I calculate the number of nodes using the following formulae

=======

-       Used space on the cluster by daily feed : <daily feed> * <replication factor>
= 720GB * 3 = 2160GB

-       Size of a disk for HDFS : <Size of a disk> * (1 – <booked space for each
disk out HDFS>) = 3TB * (1 – 30%) = 2.1TB

-       Number of datanodes in a year (without monthly data increasing) : <used space on
the cluster by daily feed> * 365 / <size of a disk for HDFS> = 2160GB * 365/1024*2.1
= 367 datanodes
=======

To Olivier

About compression of data, No, I assumed data will not be compressed.
How to use compression ratio in my calculation ?

Standing by

From: Olivier Renault
Sent: Wednesday 9 July 2014 18:51
Subject: Re: Need to evaluate a cluster

Is your data already compressed?

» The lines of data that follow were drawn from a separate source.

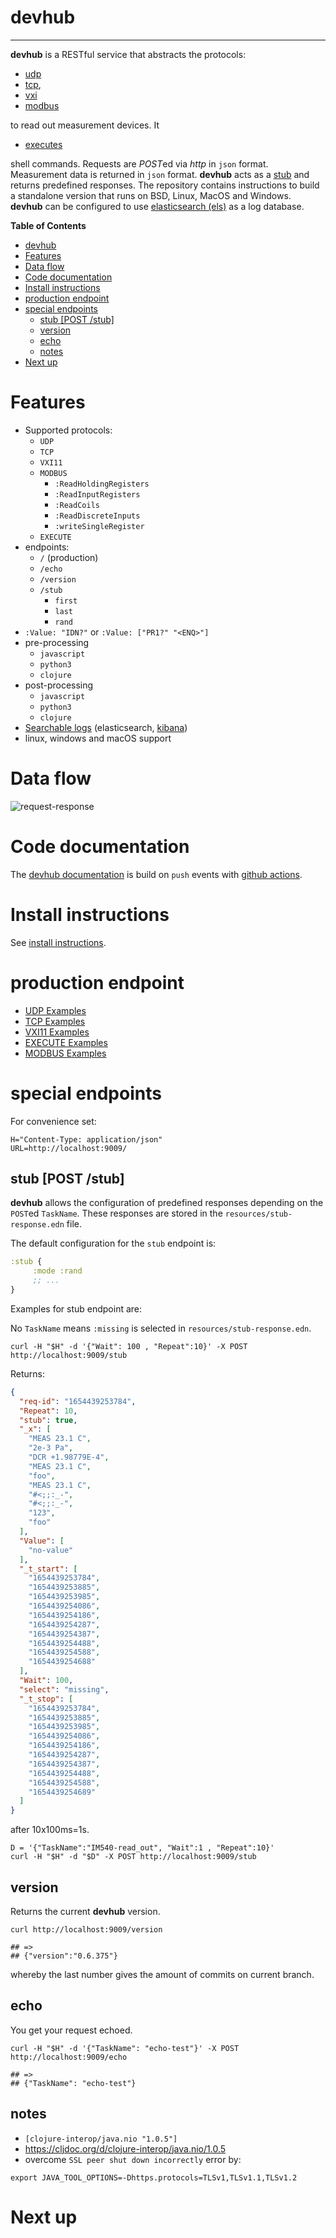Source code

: # devhub
***

**devhub** is a RESTful service that abstracts the protocols:

* [udp](#udp)
* [tcp](#tcp),
* [vxi](#vxi)
* [modbus](#modbus)

to read out measurement devices. It

* [executes](#execute)

shell commands.  Requests are *POST*ed via *http*
in `json` format. Measurement data is returned in `json`
format. **devhub** acts as a [stub](#stub-post-stub) and returns
predefined responses. The repository contains instructions to build a
standalone version that runs on BSD, Linux, MacOS and
Windows. **devhub** can be configured to use [elasticsearch
(els)](#elasticsearch-els) as a log database.

<!-- markdown-toc start - Don't edit this section. Run M-x markdown-toc-refresh-toc -->
**Table of Contents**

- [devhub](#devhub)
- [Features](#features)
- [Data flow](#data-flow)
- [Code documentation](#code-documentation)
- [Install instructions](#install-instructions)
- [production endpoint](#production-endpoint)
- [special endpoints](#special-endpoints)
    - [stub [POST /stub]](#stub-post-stub)
    - [version](#version)
    - [echo](#echo)
    - [notes](#notes)
- [Next up](#next-up)

<!-- markdown-toc end -->


# Features

* Supported protocols:
    * `UDP`
    * `TCP`
    * `VXI11`
    * `MODBUS`
        * `:ReadHoldingRegisters`
        * `:ReadInputRegisters`
        * `:ReadCoils`
        * `:ReadDiscreteInputs`
        * `:writeSingleRegister`
    * `EXECUTE`
* endpoints:
    * `/` (production)
    * `/echo`
    * `/version`
    * `/stub`
        * `first`
        * `last`
        * `rand`
* `:Value: "IDN?"` or `:Value: ["PR1?" "<ENQ>"]`
* pre-processing
    * `javascript`
    * `python3`
    * `clojure`
* post-processing
    * `javascript`
    * `python3`
    * `clojure`
* [Searchable logs](#µlog) (elasticsearch, [kibana](#kibana))
* linux, windows and macOS support

# Data flow

![request-response](./req-res.svg)

# Code documentation

The [devhub documentation](https://wactbprot.github.io/devhub/) is
build on `push` events with [github actions](https://docs.github.com/en/actions).

# Install instructions

See [install instructions](./INSTALL.md).


# production endpoint

* [UDP Examples](./EXAMPLES-UDP.md)
* [TCP Examples](./EXAMPLES-TCP.md)
* [VXI11 Examples](./EXAMPLES-VXI11.md)
* [EXECUTE Examples](./EXAMPLES-EXECUTE.md)
* [MODBUS Examples](./EXAMPLES-MODBUS.md)

# special endpoints

For convenience set:

```shell
H="Content-Type: application/json"
URL=http://localhost:9009/
```

## stub [POST /stub]

**devhub** allows the configuration of predefined responses depending on the `POST`ed
`TaskName`. These responses are stored in the `resources/stub-response.edn` file.

The default configuration for the `stub` endpoint is:

```clojure
:stub {
     :mode :rand
     ;; ...
}
```
Examples for stub endpoint are:

No `TaskName` means `:missing` is selected in `resources/stub-response.edn`.

```shell
curl -H "$H" -d '{"Wait": 100 , "Repeat":10}' -X POST http://localhost:9009/stub
```

Returns:

```json
{
  "req-id": "1654439253784",
  "Repeat": 10,
  "stub": true,
  "_x": [
    "MEAS 23.1 C",
    "2e-3 Pa",
    "DCR +1.98779E-4",
    "MEAS 23.1 C",
    "foo",
    "MEAS 23.1 C",
    "#<;;:_-",
    "#<;;:_-",
    "123",
    "foo"
  ],
  "Value": [
    "no-value"
  ],
  "_t_start": [
    "1654439253784",
    "1654439253885",
    "1654439253985",
    "1654439254086",
    "1654439254186",
    "1654439254287",
    "1654439254387",
    "1654439254488",
    "1654439254588",
    "1654439254688"
  ],
  "Wait": 100,
  "select": "missing",
  "_t_stop": [
    "1654439253784",
    "1654439253885",
    "1654439253985",
    "1654439254086",
    "1654439254186",
    "1654439254287",
    "1654439254387",
    "1654439254488",
    "1654439254588",
    "1654439254689"
  ]
}
```

after 10x100ms=1s.


```shell
D = '{"TaskName":"IM540-read_out", "Wait":1 , "Repeat":10}'
curl -H "$H" -d "$D" -X POST http://localhost:9009/stub
```

## version

Returns the current **devhub** version.

```shell
curl http://localhost:9009/version

## =>
## {"version":"0.6.375"}
```

whereby the last number gives the amount of commits on current branch.

## echo

You get your request echoed.

```shell
curl -H "$H" -d '{"TaskName": "echo-test"}' -X POST http://localhost:9009/echo

## =>
## {"TaskName": "echo-test"}
```
## notes

* `[clojure-interop/java.nio "1.0.5"]`
* https://cljdoc.org/d/clojure-interop/java.nio/1.0.5
*  overcome `SSL peer shut down incorrectly` error by:
```shell
export JAVA_TOOL_OPTIONS=-Dhttps.protocols=TLSv1,TLSv1.1,TLSv1.2
```

# Next up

If it's not you can safely assume a compression ratio of
5.

Olivier
Mirko Kämpf
wrote:
Hello,

if I follow your numbers I see one missing fact: What is the number of HDDs per DataNode?
Let's assume you use machines with 6 x 3TB HDDs per box, you would need about 60 DataNodes
per year (0.75 TB per day x 3 for replication x 1.3 for overhead / ( nr of HDDs per node x
capacity per HDD )).
With 12 HDD you would only need 30 servers per year.
How did you calculate the number of 367 datanodes?

Cheers,
Mirko

YIMEN YIMGA Gael
Hello Dear,

I made an estimation of a number of nodes of a cluster that can be supplied by 720GB of data/day.
My estimation gave me 367 datanodes in a year. I’m a bit afraid by that amount of datanodes.
The assumptions, I used are the followings :

-          Daily supply (feed) : 720GB

-          HDFS replication factor: 3

-          Booked space for each disk outside HDFS: 30%

-          Size of a disk: 3TB.

I have two questions.

First, I would like to know if my assumptions are well taken?
Secondly, could someone help me to evaluate that cluster, to let me be sure that my results
are not to excessive, please ?

Warm regard